Problem
Which lines below mention "make"? Pick each one out.

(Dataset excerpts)
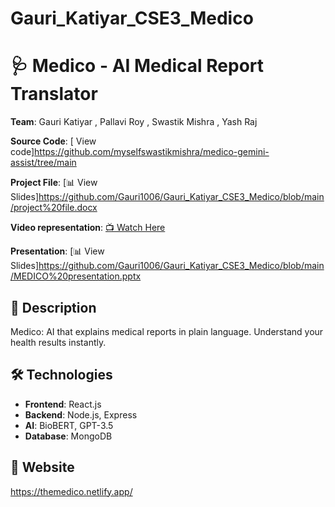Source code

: # Gauri_Katiyar_CSE3_Medico
# 🩺 Medico - AI Medical Report Translator  
**Team**: Gauri Katiyar , Pallavi Roy , Swastik Mishra , Yash Raj 

**Source Code**: [ View code]https://github.com/myselfswastikmishra/medico-gemini-assist/tree/main

**Project File**: [📊 View Slides]https://github.com/Gauri1006/Gauri_Katiyar_CSE3_Medico/blob/main/project%20file.docx

**Video representation**: [📺 Watch Here](link_to_video_in_repo) 

**Presentation**: [📊 View Slides]https://github.com/Gauri1006/Gauri_Katiyar_CSE3_Medico/blob/main/MEDICO%20presentation.pptx

## 📝 Description  
Medico: AI that explains medical reports in plain language. Understand your health results instantly.

## 🛠 Technologies  
- **Frontend**: React.js  
- **Backend**: Node.js, Express  
- **AI**: BioBERT, GPT-3.5  
- **Database**: MongoDB  

## 🚀 Website
https://themedico.netlify.app/
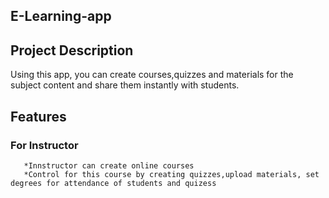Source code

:## E-Learning-app

## Project Description
   Using this app, you can create courses,quizzes and materials for the subject content and share them instantly with students.

## Features
   ### For Instructor
       *Innstructor can create online courses  
       *Control for this course by creating quizzes,upload materials, set degrees for attendance of students and quizess
   
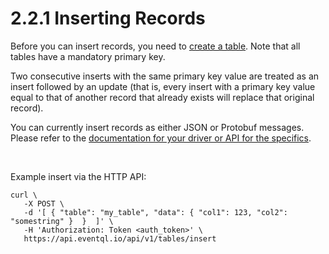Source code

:2.2.1 Inserting Records
=======================

Before you can insert records, you need to [create a table](../creating-tables/). Note that all tables
have a mandatory primary key. 

Two consecutive inserts with the same primary key value are treated as an insert
followed by an update (that is, every insert with a primary key value equal to
that of another record that already exists will replace that original record).

You can currently insert records as either JSON or Protobuf messages. Please
refer to the [documentation for your driver or API for the specifics](../../api/).

<br />

Example insert via the HTTP API:

    curl \
       -X POST \
       -d '[ { "table": "my_table", "data": { "col1": 123, "col2": "somestring" }  }  ]' \
       -H 'Authorization: Token <auth_token>' \
       https://api.eventql.io/api/v1/tables/insert


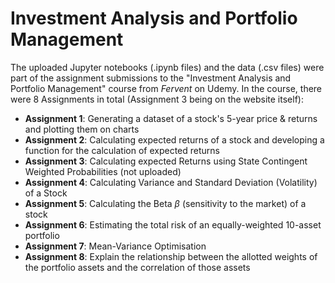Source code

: # Investment Analysis and Portfolio Management
The uploaded Jupyter notebooks (.ipynb files) and the data (.csv files) were part of the assignment submissions to the "Investment Analysis and Portfolio Management" course from *Fervent* on Udemy.
In the course, there were 8 Assignments in total (Assignment 3 being on the website itself):
* **Assignment 1**: Generating a dataset of a stock's 5-year price & returns and plotting them on charts
* **Assignment 2**: Calculating expected returns of a stock and developing a function for the calculation of expected returns
* **Assignment 3**: Calculating expected Returns using State Contingent Weighted Probabilities (not uploaded)
* **Assignment 4**: Calculating Variance and Standard Deviation (Volatility) of a Stock
* **Assignment 5**: Calculating the Beta $\beta$ (sensitivity to the market) of a stock
* **Assignment 6**: Estimating the total risk of an equally-weighted 10-asset portfolio
* **Assignment 7**: Mean-Variance Optimisation
* **Assignment 8**: Explain the relationship between the allotted weights of the portfolio assets and the correlation of those assets
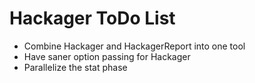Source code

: # Hackager ToDo List

* Combine Hackager and HackagerReport into one tool
* Have saner option passing for Hackager
* Parallelize the stat phase

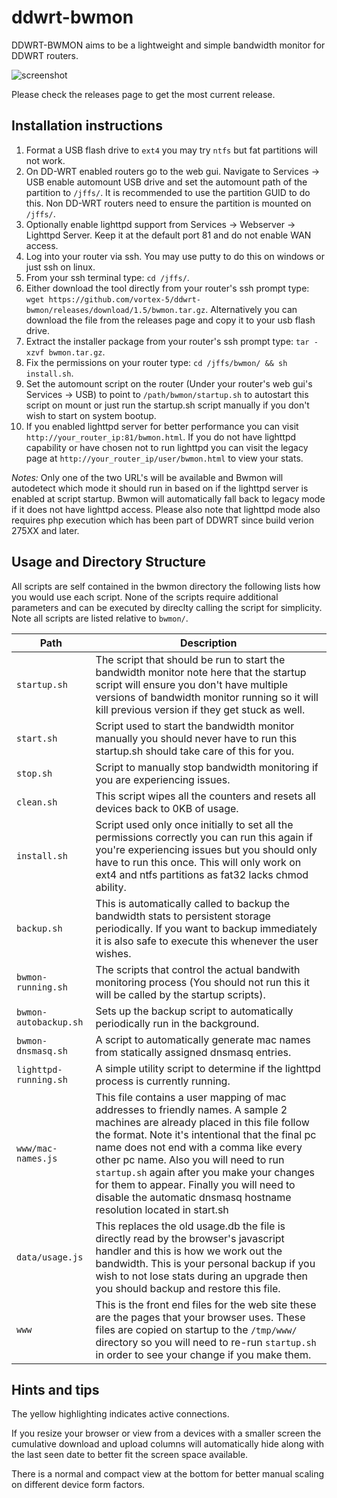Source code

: ddwrt-bwmon
===========
DDWRT-BWMON aims to be a lightweight and simple bandwidth monitor for DDWRT routers.

![screenshot](https://github.com/vortex-5/ddwrt-bwmon/raw/master/bwmon.png "Screenshot")

Please check the releases page to get the most current release.

Installation instructions
-------------------------

1. Format a USB flash drive to `ext4` you may try `ntfs` but fat partitions will not work.
2. On DD-WRT enabled routers go to the web gui. Navigate to Services -> USB enable automount USB drive and set the automount path of the partition to `/jffs/`. It is recommended to use the partition GUID to do this. Non DD-WRT routers need to ensure the partition is mounted on `/jffs/`.
3. Optionally enable lighttpd support from Services -> Webserver -> Lighttpd Server. Keep it at the default port 81 and do not enable WAN access.
4. Log into your router via ssh. You may use putty to do this on windows or just ssh on linux.
5. From your ssh terminal type: `cd /jffs/`.
6. Either download the tool directly from your router's ssh prompt type: `wget https://github.com/vortex-5/ddwrt-bwmon/releases/download/1.5/bwmon.tar.gz`. Alternatively you can download the file from the releases page and copy it to your usb flash drive.
7. Extract the installer package from your router's ssh prompt type: `tar -xzvf bwmon.tar.gz`.
8. Fix the permissions on your router type: `cd /jffs/bwmon/ && sh install.sh`.
9. Set the automount script on the router (Under your router's web gui's Services -> USB) to point to `/path/bwmon/startup.sh` to autostart this script on mount or just run the startup.sh script manually if you don't wish to start on system bootup.
10. If you enabled lighttpd server for better performance you can visit `http://your_router_ip:81/bwmon.html`. If you do not have lighttpd capability or have chosen not to run lighttpd you can visit the legacy page at `http://your_router_ip/user/bwmon.html` to view your stats. 

*Notes:* Only one of the two URL's will be available and Bwmon will autodetect which mode it should run in based on if the lighttpd server is enabled at script startup. Bwmon will automatically fall back to legacy mode if it does not have lighttpd access. Please also note that lighttpd mode also requires php execution which has been part of DDWRT since build verion 275XX and later.

Usage and Directory Structure
-----------------------------
All scripts are self contained in the bwmon directory the following lists how you would use each script. None of the scripts require additional parameters and can be executed by direclty calling the script for simplicity. Note all scripts are listed relative to `bwmon/`. 

Path | Description
---- | -----------
`startup.sh` | The script that should be run to start the bandwidth monitor note here that the startup script will ensure you don't have multiple versions of bandwidth monitor running so it will kill previous version if they get stuck as well.
`start.sh` | Script used to start the bandwidth monitor manually you should never have to run this startup.sh should take care of this for you.
`stop.sh` | Script to manually stop bandwidth monitoring if you are experiencing issues.
`clean.sh` | This script wipes all the counters and resets all devices back to 0KB of usage.
`install.sh` | Script used only once initially to set all the permissions correctly you can run this again if you're experiencing issues but you should only have to run this once. This will only work on ext4 and ntfs partitions as fat32 lacks chmod ability.
`backup.sh` | This is automatically called to backup the bandwidth stats to persistent storage periodically. If you want to backup immediately it is also safe to execute this whenever the user wishes.
`bwmon-running.sh` | The scripts that control the actual bandwith monitoring process (You should not run this it will be called by the startup scripts).
`bwmon-autobackup.sh` | Sets up the backup script to automatically periodically run in the background.
`bwmon-dnsmasq.sh` | A script to automatically generate mac names from statically assigned dnsmasq entries.
`lighttpd-running.sh` | A simple utility script to determine if the lighttpd process is currently running.
`www/mac-names.js` | This file contains a user mapping of mac addresses to friendly names. A sample 2 machines are already placed in this file follow the format. Note it's intentional that the final pc name does not end with a comma like every other pc name. Also you will need to run `startup.sh` again after you make your changes for them to appear. Finally you will need to disable the automatic dnsmasq hostname resolution located in start.sh
`data/usage.js` | This replaces the old usage.db the file is directly read by the browser's javascript handler and this is how we work out the bandwidth. This is your personal backup if you wish to not lose stats during an upgrade then you should backup and restore this file.
`www` | This is the front end files for the web site these are the pages that your browser uses. These files are copied on startup to the `/tmp/www/` directory so you will need to re-run `startup.sh` in order to see your change if you make them.

Hints and tips
--------------
The yellow highlighting indicates active connections.

If you resize your browser or view from a devices with a smaller screen the cumulative download and upload columns will automatically hide along with the last seen date to better fit the screen space available.

There is a normal and compact view at the bottom for better manual scaling on different device form factors.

Answer to this exercise
`www/mac-names.js` | This file contains a user mapping of mac addresses to friendly names. A sample 2 machines are already placed in this file follow the format. Note it's intentional that the final pc name does not end with a comma like every other pc name. Also you will need to run `startup.sh` again after you make your changes for them to appear. Finally you will need to disable the automatic dnsmasq hostname resolution located in start.sh
`www` | This is the front end files for the web site these are the pages that your browser uses. These files are copied on startup to the `/tmp/www/` directory so you will need to re-run `startup.sh` in order to see your change if you make them.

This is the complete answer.